## WORK TASK:
Copy every line of the listing that holds the string "History".

## DATA RECORDS:
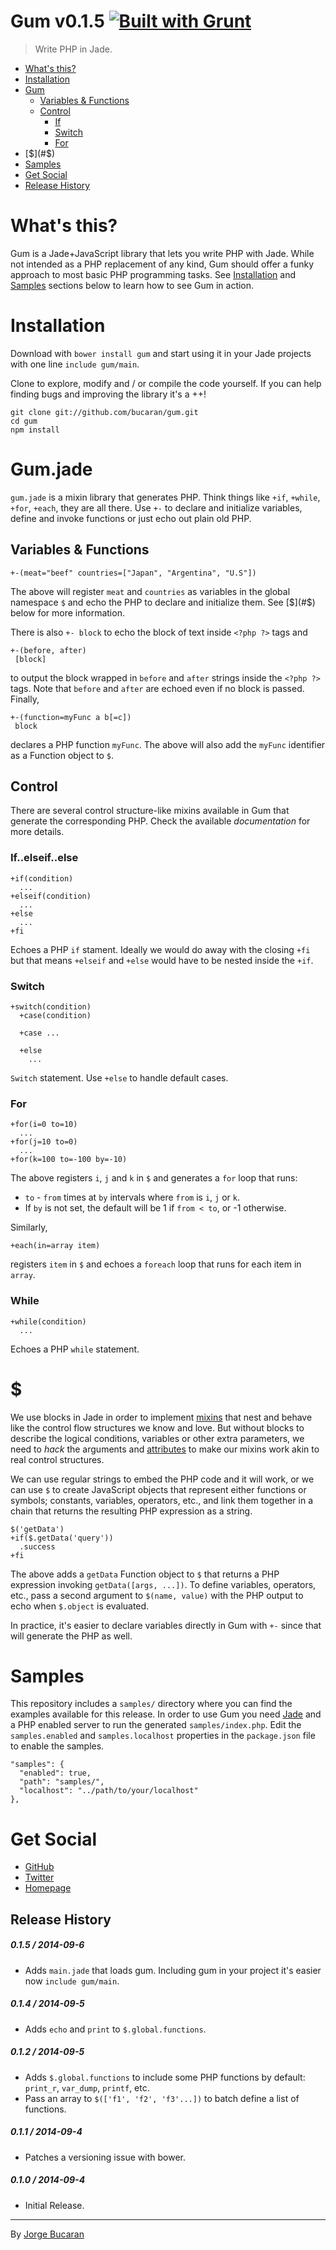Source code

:# Gum v0.1.5 [![Built with Grunt](https://cdn.gruntjs.com/builtwith.png> "Optional title")](http://gruntjs.com)
> Write PHP in Jade.

+ [What's this?](#what)
+ [Installation](#install)
+ [Gum](#gum)
  + [Variables & Functions](#varfunc)
  + [Control](#control)
    + [If](#if)
    + [Switch](#switch)
    + [For](#for)
+ [$](#$)
+ [Samples](#samples)
+ [Get Social](#social)
+ [Release History](#history)

# <a name="what"></a>What's this?
Gum is a Jade+JavaScript library that lets you write PHP with Jade. While not intended as a PHP replacement of any kind, Gum should offer a funky approach to most basic PHP programming tasks. See [Installation](#install) and [Samples](#samples) sections below to learn how to see Gum in action.

# <a name="install"></a>Installation
Download with `bower install gum` and start using it in your Jade projects with one line `include gum/main`.

Clone to explore, modify and / or compile the code yourself. If you can help finding bugs and improving the library it's a ++!

    git clone git://github.com/bucaran/gum.git
    cd gum
    npm install

# <a name="gum"></a>Gum.jade
`gum.jade` is a mixin library that generates PHP. Think things like `+if`, `+while`, `+for`, `+each`, they are all there. Use `+-` to declare and initialize variables, define and invoke functions or just echo out plain old PHP.

## <a name="varfunc"></a>Variables & Functions

    +-(meat="beef" countries=["Japan", "Argentina", "U.S"])

The above will register `meat` and `countries` as variables in the global namespace `$` and echo the PHP to declare and initialize them. See [$](#$) below for more information.

There is also `+- block` to echo the block of text inside `<?php ?>` tags and

    +-(before, after)
     [block]

to output the block wrapped in `before` and `after` strings inside the `<?php ?>` tags. Note that `before` and `after` are echoed even if no block is passed. Finally,

    +-(function=myFunc a b[=c])
     block

declares a PHP function `myFunc`. The above will also add the `myFunc` identifier as a Function object to `$`.

## <a name="control"></a>Control

There are several control structure-like mixins available in Gum that generate the corresponding PHP. Check the available _documentation_ for more details.

### <a name="if"></a>If..elseif..else

    +if(condition)
      ...
    +elseif(condition)
      ...
    +else
      ...
    +fi

Echoes a PHP `if` stament. Ideally we would do away with the closing `+fi` but that means `+elseif` and `+else` would have to be nested inside the `+if`.

### <a name="switch"></a>Switch

    +switch(condition)
      +case(condition)

      +case ...

      +else
        ...

`Switch` statement. Use `+else` to handle default cases.

### <a name="for"></a>For

    +for(i=0 to=10)
      ...
    +for(j=10 to=0)
      ...
    +for(k=100 to=-100 by=-10)

The above registers `i`, `j` and `k` in `$` and generates a `for` loop that runs:

   * `to` - `from` times at `by` intervals where `from` is `i`, `j` or `k`.
   * If `by` is not set, the default will be 1 if `from < to`, or -1 otherwise.

Similarly,

    +each(in=array item)

registers `item` in `$` and echoes a `foreach` loop that runs for each item in `array`.

### <a name="while"></a>While

    +while(condition)
      ...

Echoes a PHP `while` statement.

# <a name="$"></a>$

We use blocks in Jade in order to implement [mixins](http://jade-lang.com/reference/mixins/) that nest and behave like the control flow structures we know and love. But without blocks to describe the logical conditions, variables or other extra parameters, we need to *hack* the arguments and [attributes](http://jade-lang.com/reference/attributes/) to make our mixins work akin to real control structures.

We can use regular strings to embed the PHP code and it will work, or we can use `$` to create JavaScript objects that represent either functions or symbols; constants, variables, operators, etc., and link them together in a chain that returns the resulting PHP expression as a string.

    $('getData')
    +if($.getData('query'))
      .success
    +fi

The above adds a `getData` Function object to `$` that returns a PHP expression invoking `getData([args, ...])`. To define variables, operators, etc., pass a second argument to `$(name, value)` with the PHP output to echo when `$.object` is evaluated.

In practice, it's easier to declare variables directly in Gum with `+-` since that will generate the PHP as well.

# <a name="samples"></a>Samples

This repository includes a `samples/` directory where you can find the examples available for this release. In order to use Gum you need [Jade](http://jade-lang.com/command-line/) and a PHP enabled server to run the generated `samples/index.php`. Edit the `samples.enabled` and `samples.localhost` properties in the `package.json` file to enable the samples.

    "samples": {
      "enabled": true,
      "path": "samples/",
      "localhost": "../path/to/your/localhost"
    },


# <a name="social"></a>Get Social

  * [GitHub](http://github.com/bucaran)
  * [Twitter](http://twitter.com/jbucaran)
  * [Homepage](http://bucaran.me)

## <a name="history"></a>Release History

##### 0.1.5 / 2014-09-6

  * Adds `main.jade` that loads gum. Including gum in your project it's easier now `include gum/main`.

##### 0.1.4 / 2014-09-5

  * Adds `echo` and `print` to `$.global.functions`.

##### 0.1.2 / 2014-09-5

  * Adds `$.global.functions` to include some PHP functions by default: `print_r`, `var_dump`, `printf`, etc.
  * Pass an array to `$(['f1', 'f2', 'f3'...])` to batch define a list of functions.

##### 0.1.1 / 2014-09-4

  * Patches a versioning issue with bower.

##### 0.1.0 / 2014-09-4

  * Initial Release.

---

By [Jorge Bucaran](http://bucaran.me)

## SOLUTION:
+ [Release History](#history)
## <a name="history"></a>Release History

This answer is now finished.